Task prompt - Pick each line containing "recovery" out of the records.

(Records drawn from a dataset)
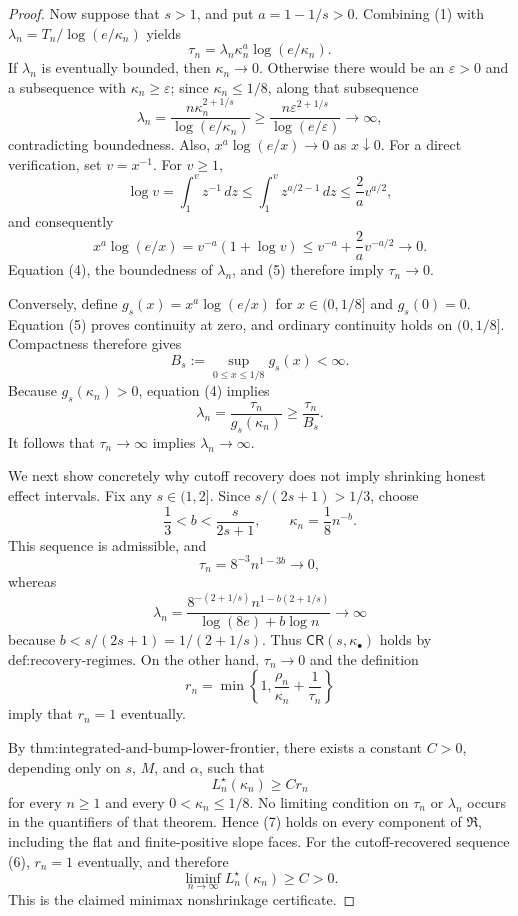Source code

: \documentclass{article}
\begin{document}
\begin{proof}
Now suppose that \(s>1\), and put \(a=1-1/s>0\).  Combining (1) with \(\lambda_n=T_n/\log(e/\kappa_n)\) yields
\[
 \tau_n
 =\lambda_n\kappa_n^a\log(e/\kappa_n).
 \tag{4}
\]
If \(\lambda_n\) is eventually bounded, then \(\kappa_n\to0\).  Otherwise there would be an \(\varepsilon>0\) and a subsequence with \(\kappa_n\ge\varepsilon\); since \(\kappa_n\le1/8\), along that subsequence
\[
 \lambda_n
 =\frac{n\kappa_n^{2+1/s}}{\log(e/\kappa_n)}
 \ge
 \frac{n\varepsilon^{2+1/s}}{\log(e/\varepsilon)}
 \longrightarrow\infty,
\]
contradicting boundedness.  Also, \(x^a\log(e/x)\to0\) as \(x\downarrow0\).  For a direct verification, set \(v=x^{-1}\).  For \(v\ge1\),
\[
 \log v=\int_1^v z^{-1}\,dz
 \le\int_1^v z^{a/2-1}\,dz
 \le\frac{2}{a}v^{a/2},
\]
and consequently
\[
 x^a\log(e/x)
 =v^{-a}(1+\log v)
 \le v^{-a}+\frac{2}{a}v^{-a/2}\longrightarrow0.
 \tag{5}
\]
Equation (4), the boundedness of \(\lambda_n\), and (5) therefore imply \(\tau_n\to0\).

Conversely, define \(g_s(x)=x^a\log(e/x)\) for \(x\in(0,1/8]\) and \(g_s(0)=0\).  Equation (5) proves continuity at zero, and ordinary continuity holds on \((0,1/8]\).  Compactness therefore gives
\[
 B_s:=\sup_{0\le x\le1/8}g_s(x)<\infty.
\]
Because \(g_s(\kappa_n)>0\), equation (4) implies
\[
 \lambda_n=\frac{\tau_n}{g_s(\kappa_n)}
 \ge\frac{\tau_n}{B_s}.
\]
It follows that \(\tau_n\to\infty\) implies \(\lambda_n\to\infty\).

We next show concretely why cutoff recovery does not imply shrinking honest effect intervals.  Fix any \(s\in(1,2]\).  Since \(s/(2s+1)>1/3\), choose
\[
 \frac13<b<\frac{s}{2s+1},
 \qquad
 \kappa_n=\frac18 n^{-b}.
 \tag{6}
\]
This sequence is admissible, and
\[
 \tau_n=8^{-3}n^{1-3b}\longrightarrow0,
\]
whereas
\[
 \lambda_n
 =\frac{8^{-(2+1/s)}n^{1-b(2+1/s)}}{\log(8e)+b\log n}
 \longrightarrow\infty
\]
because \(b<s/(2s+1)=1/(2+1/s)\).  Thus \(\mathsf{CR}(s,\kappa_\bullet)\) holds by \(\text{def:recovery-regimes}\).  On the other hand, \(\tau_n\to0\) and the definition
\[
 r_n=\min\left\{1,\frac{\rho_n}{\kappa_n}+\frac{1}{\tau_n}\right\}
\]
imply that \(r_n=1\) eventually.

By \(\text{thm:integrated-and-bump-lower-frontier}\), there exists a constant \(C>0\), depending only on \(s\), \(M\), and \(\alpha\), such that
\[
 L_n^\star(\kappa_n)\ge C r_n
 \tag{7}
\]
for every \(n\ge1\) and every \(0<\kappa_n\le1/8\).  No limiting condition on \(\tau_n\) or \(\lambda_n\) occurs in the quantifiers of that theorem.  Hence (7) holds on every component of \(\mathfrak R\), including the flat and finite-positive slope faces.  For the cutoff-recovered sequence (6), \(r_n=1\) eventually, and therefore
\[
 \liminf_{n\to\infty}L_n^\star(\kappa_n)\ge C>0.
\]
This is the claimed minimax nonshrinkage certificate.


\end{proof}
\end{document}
==
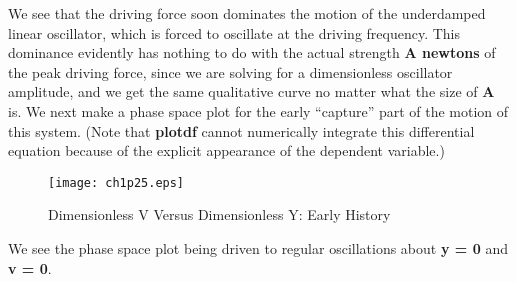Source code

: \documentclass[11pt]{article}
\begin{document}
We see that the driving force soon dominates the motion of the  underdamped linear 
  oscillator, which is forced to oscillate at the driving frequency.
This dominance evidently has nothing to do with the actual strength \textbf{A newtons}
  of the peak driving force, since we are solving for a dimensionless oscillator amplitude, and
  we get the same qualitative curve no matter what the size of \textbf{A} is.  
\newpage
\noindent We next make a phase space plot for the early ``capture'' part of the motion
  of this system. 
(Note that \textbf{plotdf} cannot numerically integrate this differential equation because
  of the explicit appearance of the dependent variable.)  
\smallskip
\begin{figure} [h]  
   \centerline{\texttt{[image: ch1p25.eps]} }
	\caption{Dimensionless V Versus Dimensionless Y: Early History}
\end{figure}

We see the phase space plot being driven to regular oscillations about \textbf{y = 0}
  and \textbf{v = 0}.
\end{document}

Reply -
We next show concretely why cutoff recovery does not imply shrinking honest effect intervals.  Fix any \(s\in(1,2]\).  Since \(s/(2s+1)>1/3\), choose
because \(b<s/(2s+1)=1/(2+1/s)\).  Thus \(\mathsf{CR}(s,\kappa_\bullet)\) holds by \(\text{def:recovery-regimes}\).  On the other hand, \(\tau_n\to0\) and the definition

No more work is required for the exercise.